* _PROBLEM_:
Beginning with the first line, please return the entries exactly through the line that contains "being selected randomly", and leave out all later lines.

* _THE DATA_:
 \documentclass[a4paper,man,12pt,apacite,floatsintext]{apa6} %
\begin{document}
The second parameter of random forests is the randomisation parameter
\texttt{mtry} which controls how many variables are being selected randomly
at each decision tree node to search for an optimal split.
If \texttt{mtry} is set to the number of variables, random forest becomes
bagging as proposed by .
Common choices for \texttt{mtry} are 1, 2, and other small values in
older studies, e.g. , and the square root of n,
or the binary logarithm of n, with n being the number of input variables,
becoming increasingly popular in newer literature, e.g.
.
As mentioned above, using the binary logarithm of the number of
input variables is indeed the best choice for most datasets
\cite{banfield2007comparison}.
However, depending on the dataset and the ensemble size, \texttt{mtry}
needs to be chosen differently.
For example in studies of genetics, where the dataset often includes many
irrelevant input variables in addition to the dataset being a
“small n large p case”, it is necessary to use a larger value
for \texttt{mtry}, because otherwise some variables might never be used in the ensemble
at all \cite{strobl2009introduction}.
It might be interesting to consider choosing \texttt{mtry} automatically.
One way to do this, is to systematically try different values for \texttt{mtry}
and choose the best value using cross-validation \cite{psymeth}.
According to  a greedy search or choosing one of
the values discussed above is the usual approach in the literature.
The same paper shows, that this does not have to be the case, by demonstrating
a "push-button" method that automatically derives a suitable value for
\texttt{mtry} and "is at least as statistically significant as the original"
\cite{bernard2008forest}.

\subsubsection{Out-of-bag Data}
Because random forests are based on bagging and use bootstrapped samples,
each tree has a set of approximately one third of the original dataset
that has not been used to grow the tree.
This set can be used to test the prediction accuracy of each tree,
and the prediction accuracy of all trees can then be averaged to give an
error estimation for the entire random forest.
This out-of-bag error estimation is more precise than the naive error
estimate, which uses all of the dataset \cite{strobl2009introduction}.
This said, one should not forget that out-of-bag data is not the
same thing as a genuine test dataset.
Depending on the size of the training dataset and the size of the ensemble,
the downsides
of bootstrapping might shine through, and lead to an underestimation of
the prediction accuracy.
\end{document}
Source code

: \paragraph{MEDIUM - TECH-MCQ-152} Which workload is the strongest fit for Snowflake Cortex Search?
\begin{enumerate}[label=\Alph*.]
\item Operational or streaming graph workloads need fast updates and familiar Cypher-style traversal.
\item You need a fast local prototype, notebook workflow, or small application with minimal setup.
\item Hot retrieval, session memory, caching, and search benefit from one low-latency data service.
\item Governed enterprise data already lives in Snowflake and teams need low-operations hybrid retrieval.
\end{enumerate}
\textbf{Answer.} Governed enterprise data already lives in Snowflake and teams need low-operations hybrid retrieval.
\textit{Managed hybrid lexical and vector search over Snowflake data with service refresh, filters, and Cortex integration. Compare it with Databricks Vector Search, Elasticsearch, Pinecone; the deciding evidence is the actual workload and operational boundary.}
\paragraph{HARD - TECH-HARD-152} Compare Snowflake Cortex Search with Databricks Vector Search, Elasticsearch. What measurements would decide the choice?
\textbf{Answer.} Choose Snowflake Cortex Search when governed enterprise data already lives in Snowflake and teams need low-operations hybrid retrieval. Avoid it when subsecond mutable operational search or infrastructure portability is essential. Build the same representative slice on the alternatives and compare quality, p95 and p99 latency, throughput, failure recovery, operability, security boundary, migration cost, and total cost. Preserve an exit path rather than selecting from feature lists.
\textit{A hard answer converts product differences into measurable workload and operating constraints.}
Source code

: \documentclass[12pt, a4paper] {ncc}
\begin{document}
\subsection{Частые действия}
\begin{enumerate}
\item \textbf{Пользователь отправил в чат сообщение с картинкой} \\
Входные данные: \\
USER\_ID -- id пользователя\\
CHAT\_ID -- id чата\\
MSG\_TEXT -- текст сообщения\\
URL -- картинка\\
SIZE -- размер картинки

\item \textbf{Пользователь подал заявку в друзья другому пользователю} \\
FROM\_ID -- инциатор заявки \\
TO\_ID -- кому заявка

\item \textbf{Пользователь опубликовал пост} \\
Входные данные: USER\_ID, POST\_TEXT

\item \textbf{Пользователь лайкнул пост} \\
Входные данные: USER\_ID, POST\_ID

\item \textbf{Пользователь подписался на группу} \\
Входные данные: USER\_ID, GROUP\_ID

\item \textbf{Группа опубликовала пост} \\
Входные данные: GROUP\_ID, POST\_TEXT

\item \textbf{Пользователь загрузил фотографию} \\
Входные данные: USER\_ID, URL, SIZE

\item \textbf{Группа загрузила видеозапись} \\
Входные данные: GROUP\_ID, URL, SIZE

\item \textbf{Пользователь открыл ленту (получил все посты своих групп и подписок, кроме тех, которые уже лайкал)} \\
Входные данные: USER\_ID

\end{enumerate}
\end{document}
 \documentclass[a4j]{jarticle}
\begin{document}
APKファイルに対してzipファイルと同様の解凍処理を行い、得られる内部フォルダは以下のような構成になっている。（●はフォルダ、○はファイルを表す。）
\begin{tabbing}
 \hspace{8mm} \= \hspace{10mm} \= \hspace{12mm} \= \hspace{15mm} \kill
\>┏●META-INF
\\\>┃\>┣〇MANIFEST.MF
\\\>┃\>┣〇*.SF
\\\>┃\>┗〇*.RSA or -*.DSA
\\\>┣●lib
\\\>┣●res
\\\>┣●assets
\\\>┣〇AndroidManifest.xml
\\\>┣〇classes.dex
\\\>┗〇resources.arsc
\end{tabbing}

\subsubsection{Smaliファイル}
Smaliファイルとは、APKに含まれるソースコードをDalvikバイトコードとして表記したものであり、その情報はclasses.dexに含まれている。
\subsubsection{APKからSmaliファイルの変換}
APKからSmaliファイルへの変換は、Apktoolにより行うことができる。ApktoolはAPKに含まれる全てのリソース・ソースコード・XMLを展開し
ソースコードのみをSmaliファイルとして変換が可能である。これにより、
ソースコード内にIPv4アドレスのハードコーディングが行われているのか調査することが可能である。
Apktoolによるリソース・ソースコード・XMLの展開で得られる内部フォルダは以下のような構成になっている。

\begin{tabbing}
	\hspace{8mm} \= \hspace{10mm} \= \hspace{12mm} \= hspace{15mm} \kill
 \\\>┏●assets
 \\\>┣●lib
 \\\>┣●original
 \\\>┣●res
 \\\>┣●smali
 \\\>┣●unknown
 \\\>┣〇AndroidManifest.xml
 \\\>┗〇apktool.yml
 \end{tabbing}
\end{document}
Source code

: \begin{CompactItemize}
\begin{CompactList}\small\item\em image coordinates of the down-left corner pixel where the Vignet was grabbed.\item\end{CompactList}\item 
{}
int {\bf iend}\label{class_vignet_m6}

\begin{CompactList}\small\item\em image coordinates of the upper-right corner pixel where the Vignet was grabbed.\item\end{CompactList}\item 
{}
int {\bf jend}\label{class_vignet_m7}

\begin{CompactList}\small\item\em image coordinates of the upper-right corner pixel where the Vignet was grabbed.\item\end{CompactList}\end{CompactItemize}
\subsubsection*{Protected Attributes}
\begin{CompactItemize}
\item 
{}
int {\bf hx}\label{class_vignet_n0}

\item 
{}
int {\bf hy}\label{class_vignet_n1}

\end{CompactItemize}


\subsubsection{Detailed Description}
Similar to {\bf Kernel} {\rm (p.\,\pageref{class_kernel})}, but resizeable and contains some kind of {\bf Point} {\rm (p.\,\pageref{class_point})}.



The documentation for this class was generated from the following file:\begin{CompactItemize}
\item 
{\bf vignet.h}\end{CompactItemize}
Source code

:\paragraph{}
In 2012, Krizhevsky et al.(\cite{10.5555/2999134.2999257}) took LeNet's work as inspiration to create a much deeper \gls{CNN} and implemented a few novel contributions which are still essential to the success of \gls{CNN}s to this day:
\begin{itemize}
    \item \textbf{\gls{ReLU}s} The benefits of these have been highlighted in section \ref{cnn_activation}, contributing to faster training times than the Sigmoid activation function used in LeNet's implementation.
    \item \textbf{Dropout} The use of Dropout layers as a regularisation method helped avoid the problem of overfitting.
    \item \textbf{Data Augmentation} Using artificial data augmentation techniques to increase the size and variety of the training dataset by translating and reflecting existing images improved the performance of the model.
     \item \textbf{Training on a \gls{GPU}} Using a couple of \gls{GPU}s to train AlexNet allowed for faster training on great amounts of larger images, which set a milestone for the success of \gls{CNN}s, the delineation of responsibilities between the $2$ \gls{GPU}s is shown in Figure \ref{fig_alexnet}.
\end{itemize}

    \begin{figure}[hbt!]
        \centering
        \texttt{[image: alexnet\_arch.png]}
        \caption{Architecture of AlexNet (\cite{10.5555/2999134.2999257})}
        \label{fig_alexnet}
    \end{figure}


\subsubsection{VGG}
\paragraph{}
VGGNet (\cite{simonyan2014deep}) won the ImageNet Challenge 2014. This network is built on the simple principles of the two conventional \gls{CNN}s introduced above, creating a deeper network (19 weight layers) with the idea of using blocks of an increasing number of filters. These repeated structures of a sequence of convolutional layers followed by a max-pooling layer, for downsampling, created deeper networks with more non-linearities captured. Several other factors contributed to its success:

* _WRITTEN RESPONSE_:
 \documentclass[a4paper,man,12pt,apacite,floatsintext]{apa6} %
\begin{document}
The second parameter of random forests is the randomisation parameter
\texttt{mtry} which controls how many variables are being selected randomly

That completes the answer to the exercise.